Activity: Check every line below for the word "overview" and give only the number of lines where it appears.

○ ○ ○ ○ ○ ○ ○

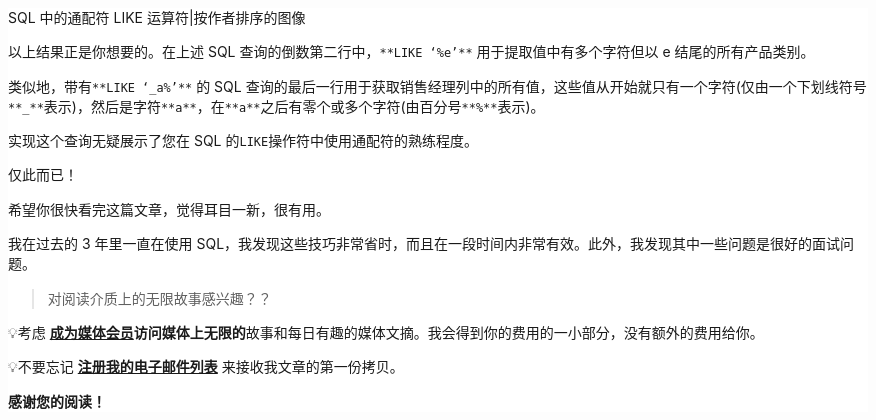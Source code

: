 SQL 中的通配符 LIKE 运算符|按作者排序的图像

以上结果正是你想要的。在上述 SQL 查询的倒数第二行中，`**LIKE ‘%e’**` 用于提取值中有多个字符但以 e 结尾的所有产品类别。

类似地，带有`**LIKE ‘_a%’**` 的 SQL 查询的最后一行用于获取销售经理列中的所有值，这些值从开始就只有一个字符(仅由一个下划线符号`**_**`表示)，然后是字符`**a**`，在`**a**`之后有零个或多个字符(由百分号`**%**`表示)。

实现这个查询无疑展示了您在 SQL 的`LIKE`操作符中使用通配符的熟练程度。

仅此而已！

希望你很快看完这篇文章，觉得耳目一新，很有用。

我在过去的 3 年里一直在使用 SQL，我发现这些技巧非常省时，而且在一段时间内非常有效。此外，我发现其中一些问题是很好的面试问题。

> 对阅读介质上的无限故事感兴趣？？

💡考虑 [**成为媒体会员**](https://medium.com/@17.rsuraj/membership)**访问媒体上无限的**故事和每日有趣的媒体文摘。我会得到你的费用的一小部分，没有额外的费用给你。

💡不要忘记 [**注册我的电子邮件列表**](https://medium.com/subscribe/@17.rsuraj) 来接收我文章的第一份拷贝。

**感谢您的阅读！**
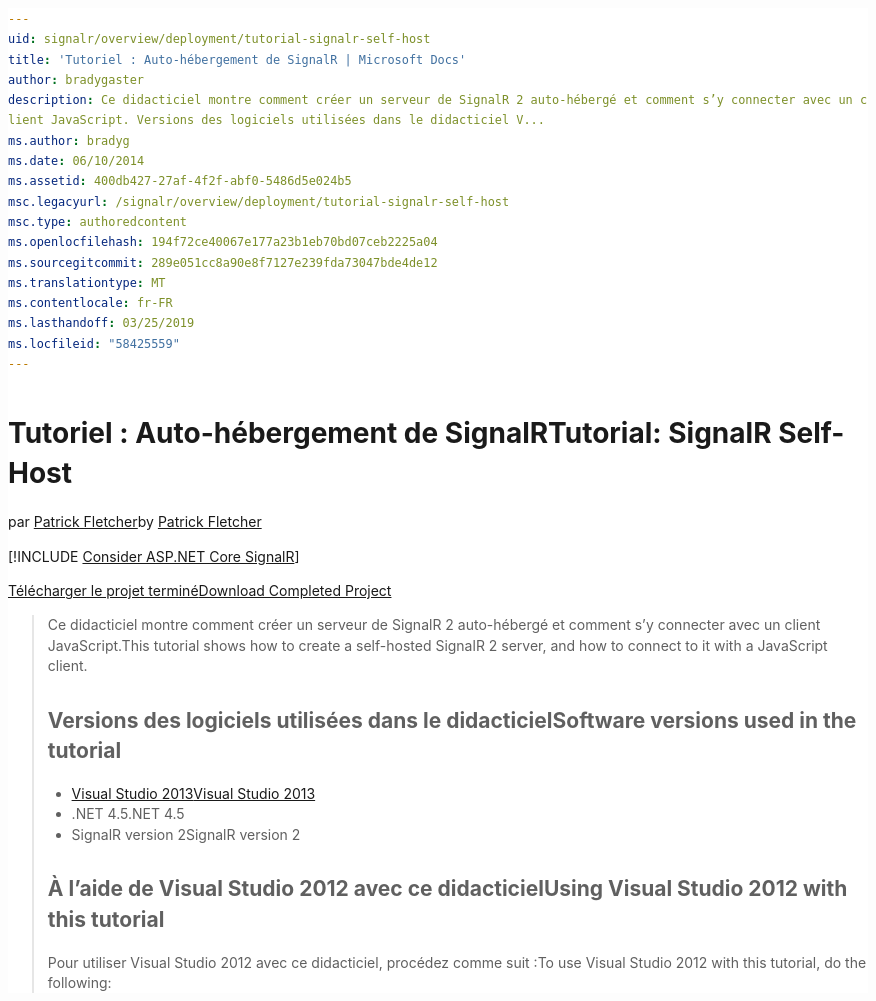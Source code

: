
 ```yaml
---
uid: signalr/overview/deployment/tutorial-signalr-self-host
title: 'Tutoriel : Auto-hébergement de SignalR | Microsoft Docs'
author: bradygaster
description: Ce didacticiel montre comment créer un serveur de SignalR 2 auto-hébergé et comment s’y connecter avec un client JavaScript. Versions des logiciels utilisées dans le didacticiel V...
ms.author: bradyg
ms.date: 06/10/2014
ms.assetid: 400db427-27af-4f2f-abf0-5486d5e024b5
msc.legacyurl: /signalr/overview/deployment/tutorial-signalr-self-host
msc.type: authoredcontent
ms.openlocfilehash: 194f72ce40067e177a23b1eb70bd07ceb2225a04
ms.sourcegitcommit: 289e051cc8a90e8f7127e239fda73047bde4de12
ms.translationtype: MT
ms.contentlocale: fr-FR
ms.lasthandoff: 03/25/2019
ms.locfileid: "58425559"
---
```

<a name="tutorial-signalr-self-host"></a><span data-ttu-id="1d4c8-104">Tutoriel : Auto-hébergement de SignalR</span><span class="sxs-lookup"><span data-stu-id="1d4c8-104">Tutorial: SignalR Self-Host</span></span>
====================
<span data-ttu-id="1d4c8-105">par [Patrick Fletcher](https://github.com/pfletcher)</span><span class="sxs-lookup"><span data-stu-id="1d4c8-105">by [Patrick Fletcher](https://github.com/pfletcher)</span></span>

[!INCLUDE [Consider ASP.NET Core SignalR](~/includes/signalr/signalr-version-disambiguation.md)]

[<span data-ttu-id="1d4c8-106">Télécharger le projet terminé</span><span class="sxs-lookup"><span data-stu-id="1d4c8-106">Download Completed Project</span></span>](http://code.msdn.microsoft.com/SignalR-Self-Host-Sample-6da0f383)

> <span data-ttu-id="1d4c8-107">Ce didacticiel montre comment créer un serveur de SignalR 2 auto-hébergé et comment s’y connecter avec un client JavaScript.</span><span class="sxs-lookup"><span data-stu-id="1d4c8-107">This tutorial shows how to create a self-hosted SignalR 2 server, and how to connect to it with a JavaScript client.</span></span>
>
> ## <a name="software-versions-used-in-the-tutorial"></a><span data-ttu-id="1d4c8-108">Versions des logiciels utilisées dans le didacticiel</span><span class="sxs-lookup"><span data-stu-id="1d4c8-108">Software versions used in the tutorial</span></span>
>
>
> - [<span data-ttu-id="1d4c8-109">Visual Studio 2013</span><span class="sxs-lookup"><span data-stu-id="1d4c8-109">Visual Studio 2013</span></span>](https://my.visualstudio.com/Downloads?q=visual%20studio%202013)
> - <span data-ttu-id="1d4c8-110">.NET 4.5</span><span class="sxs-lookup"><span data-stu-id="1d4c8-110">.NET 4.5</span></span>
> - <span data-ttu-id="1d4c8-111">SignalR version 2</span><span class="sxs-lookup"><span data-stu-id="1d4c8-111">SignalR version 2</span></span>
>
>
>
> ## <a name="using-visual-studio-2012-with-this-tutorial"></a><span data-ttu-id="1d4c8-112">À l’aide de Visual Studio 2012 avec ce didacticiel</span><span class="sxs-lookup"><span data-stu-id="1d4c8-112">Using Visual Studio 2012 with this tutorial</span></span>
>
>
> <span data-ttu-id="1d4c8-113">Pour utiliser Visual Studio 2012 avec ce didacticiel, procédez comme suit :</span><span class="sxs-lookup"><span data-stu-id="1d4c8-113">To use Visual Studio 2012 with this tutorial, do the following:</span></span>
>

○ ○ ○ ○ ○ ○ ○

Output for this exercise: 2